Overcoming resistance is the hardest part of change

Sunday, February 27, 2011

At the beginning of the year I became one of those guys crowding in with the rest of the "new year's" people at the gym. That's me taking your favorite treadmill and bumbling through the equipment. Slowly I'm becoming a regular, though.

The past couple of months of regular exercise have reminded me of the correlations between physical and spiritual health. For me the most crucial step in moving from an inactive to active person was overcoming the resistance of getting started. Responding to this initial resistance can either launch or derail you.
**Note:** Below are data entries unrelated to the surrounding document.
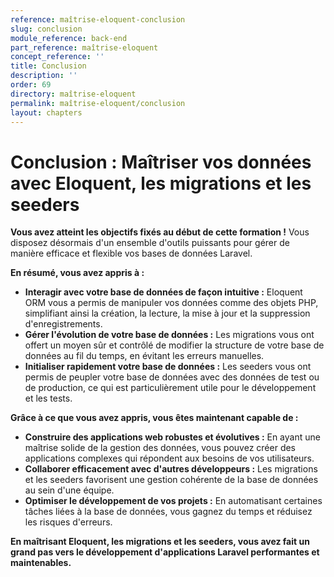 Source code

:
 ```yaml
---
reference: maîtrise-eloquent-conclusion
slug: conclusion
module_reference: back-end
part_reference: maîtrise-eloquent
concept_reference: ''
title: Conclusion
description: ''
order: 69
directory: maîtrise-eloquent
permalink: maîtrise-eloquent/conclusion
layout: chapters
---
```



# Conclusion : Maîtriser vos données avec Eloquent, les migrations et les seeders

**Vous avez atteint les objectifs fixés au début de cette formation !** Vous disposez désormais d'un ensemble d'outils puissants pour gérer de manière efficace et flexible vos bases de données Laravel.

**En résumé, vous avez appris à :**

* **Interagir avec votre base de données de façon intuitive :** Eloquent ORM vous a permis de manipuler vos données comme des objets PHP, simplifiant ainsi la création, la lecture, la mise à jour et la suppression d'enregistrements.
* **Gérer l'évolution de votre base de données :** Les migrations vous ont offert un moyen sûr et contrôlé de modifier la structure de votre base de données au fil du temps, en évitant les erreurs manuelles.
* **Initialiser rapidement votre base de données :** Les seeders vous ont permis de peupler votre base de données avec des données de test ou de production, ce qui est particulièrement utile pour le développement et les tests.

**Grâce à ce que vous avez appris, vous êtes maintenant capable de :**

* **Construire des applications web robustes et évolutives :** En ayant une maîtrise solide de la gestion des données, vous pouvez créer des applications complexes qui répondent aux besoins de vos utilisateurs.
* **Collaborer efficacement avec d'autres développeurs :** Les migrations et les seeders favorisent une gestion cohérente de la base de données au sein d'une équipe.
* **Optimiser le développement de vos projets :** En automatisant certaines tâches liées à la base de données, vous gagnez du temps et réduisez les risques d'erreurs.


**En maîtrisant Eloquent, les migrations et les seeders, vous avez fait un grand pas vers le développement d'applications Laravel performantes et maintenables.**
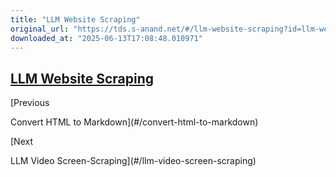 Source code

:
 ```yaml
---
title: "LLM Website Scraping"
original_url: "https://tds.s-anand.net/#/llm-website-scraping?id=llm-website-scraping"
downloaded_at: "2025-06-13T17:08:48.010971"
---
```

[LLM Website Scraping](#/llm-website-scraping?id=llm-website-scraping)
----------------------------------------------------------------------

[Previous

Convert HTML to Markdown](#/convert-html-to-markdown)

[Next

LLM Video Screen-Scraping](#/llm-video-screen-scraping)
I'm reminded of Paul and the tremendous resistance he met in the earliest stages of his new faith. Not long after his conversion experience, he met with a group of men, the same men who walked with Jesus during his earthly life, to tell them of the change that had come upon him. It appears from the Scriptures they unilaterally looked at him and said,"We don't trust you."

Now imagine walking into a gym and being surrounded by a group of members who push you into the corner saying, "We hear you telling us that there is a change in your life. We can see by the spare tire wrapped around your waste that you need to be in here. But the truth is that we don't trust that you're going to stick to your workout. So instead of clogging up our treadmills and putting the weights back in the wrong place why don't you go ahead and leave now, saving us all some trouble?"

When we initiate change, we often underestimate the various expected and unexpected levels of resistance. The key to successful change, whether it is spiritual rekindling, physical renewal or church revitalization, is coming to terms with resistance.

Any and every change meets with some level of resistance. On its own, your body doesn't want to work out. On its own, your spirit doesn't want to pray. We like to spiritually and physically lounge.

The same day Paul came face to face with this resistance another man locked arms with him saying, "I'm willing to stake my name on his new life."

Sometimes facing resistance means digging deep and pushing. Other times it means relying on someone to come along side you and helping you get going. The difference between being launched or derailed is how resistance is pushed through.